Your task ▸ Tally the lines of the listing below in which the string "obtient" occurs, and give the tally alone.

****************

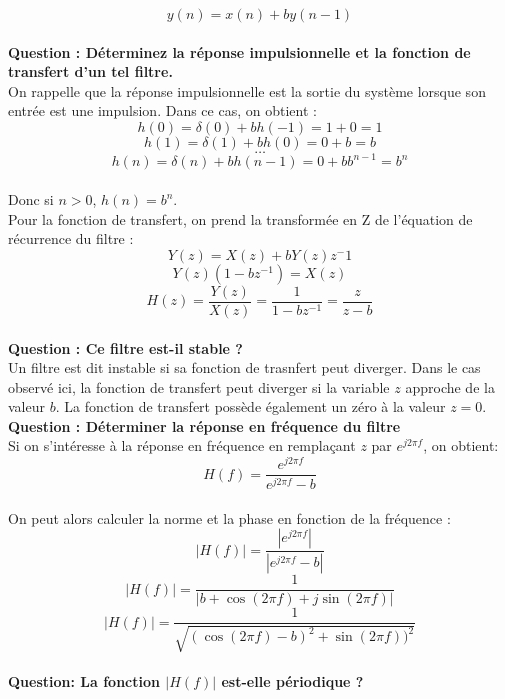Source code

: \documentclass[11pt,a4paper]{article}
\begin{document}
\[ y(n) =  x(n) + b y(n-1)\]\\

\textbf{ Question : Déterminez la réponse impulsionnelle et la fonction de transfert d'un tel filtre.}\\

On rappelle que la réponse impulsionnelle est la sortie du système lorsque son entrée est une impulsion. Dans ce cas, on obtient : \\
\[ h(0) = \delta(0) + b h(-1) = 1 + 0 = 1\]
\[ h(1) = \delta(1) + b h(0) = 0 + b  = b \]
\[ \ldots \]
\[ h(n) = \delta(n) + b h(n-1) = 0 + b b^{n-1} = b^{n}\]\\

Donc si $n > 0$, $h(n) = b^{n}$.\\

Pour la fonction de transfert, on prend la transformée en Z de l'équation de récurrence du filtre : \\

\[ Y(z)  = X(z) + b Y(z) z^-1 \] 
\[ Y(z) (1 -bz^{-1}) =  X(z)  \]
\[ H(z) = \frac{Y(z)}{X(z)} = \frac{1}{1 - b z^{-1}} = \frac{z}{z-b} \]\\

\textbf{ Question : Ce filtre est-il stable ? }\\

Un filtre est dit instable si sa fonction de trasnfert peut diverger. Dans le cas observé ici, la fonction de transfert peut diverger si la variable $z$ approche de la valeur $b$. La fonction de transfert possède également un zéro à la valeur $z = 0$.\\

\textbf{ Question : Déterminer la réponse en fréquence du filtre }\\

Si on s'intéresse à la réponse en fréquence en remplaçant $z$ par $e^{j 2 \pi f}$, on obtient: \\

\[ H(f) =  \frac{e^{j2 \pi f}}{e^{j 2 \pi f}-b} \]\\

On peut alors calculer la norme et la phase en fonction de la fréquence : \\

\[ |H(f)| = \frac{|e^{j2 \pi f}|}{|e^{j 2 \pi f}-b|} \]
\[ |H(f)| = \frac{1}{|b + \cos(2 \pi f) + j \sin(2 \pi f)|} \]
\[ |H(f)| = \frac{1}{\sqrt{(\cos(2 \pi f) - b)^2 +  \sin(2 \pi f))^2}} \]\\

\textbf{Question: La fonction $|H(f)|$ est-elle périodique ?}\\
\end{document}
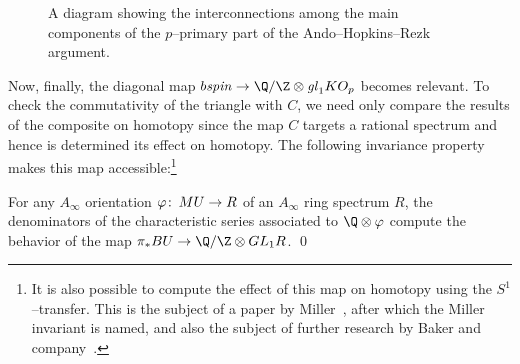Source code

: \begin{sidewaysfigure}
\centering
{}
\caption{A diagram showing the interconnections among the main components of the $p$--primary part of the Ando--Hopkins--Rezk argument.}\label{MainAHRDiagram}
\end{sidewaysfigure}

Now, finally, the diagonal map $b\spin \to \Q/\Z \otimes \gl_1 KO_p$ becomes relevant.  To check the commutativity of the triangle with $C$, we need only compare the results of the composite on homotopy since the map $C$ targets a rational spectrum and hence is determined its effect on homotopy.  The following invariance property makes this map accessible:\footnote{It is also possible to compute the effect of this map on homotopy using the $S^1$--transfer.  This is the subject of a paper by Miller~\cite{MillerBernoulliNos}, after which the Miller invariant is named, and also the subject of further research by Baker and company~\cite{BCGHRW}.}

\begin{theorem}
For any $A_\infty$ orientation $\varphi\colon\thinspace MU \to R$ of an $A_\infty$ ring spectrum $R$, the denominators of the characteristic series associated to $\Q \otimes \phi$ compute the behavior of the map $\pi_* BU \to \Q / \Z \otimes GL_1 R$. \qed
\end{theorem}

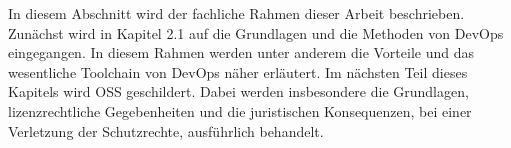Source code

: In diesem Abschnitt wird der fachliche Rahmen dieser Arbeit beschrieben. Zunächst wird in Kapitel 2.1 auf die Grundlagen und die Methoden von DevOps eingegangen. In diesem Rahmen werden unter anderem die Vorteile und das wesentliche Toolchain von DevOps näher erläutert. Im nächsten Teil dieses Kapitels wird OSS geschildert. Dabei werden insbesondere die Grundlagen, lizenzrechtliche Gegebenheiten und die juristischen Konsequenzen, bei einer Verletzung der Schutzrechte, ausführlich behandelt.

****************

Response to the exercise ▸ 2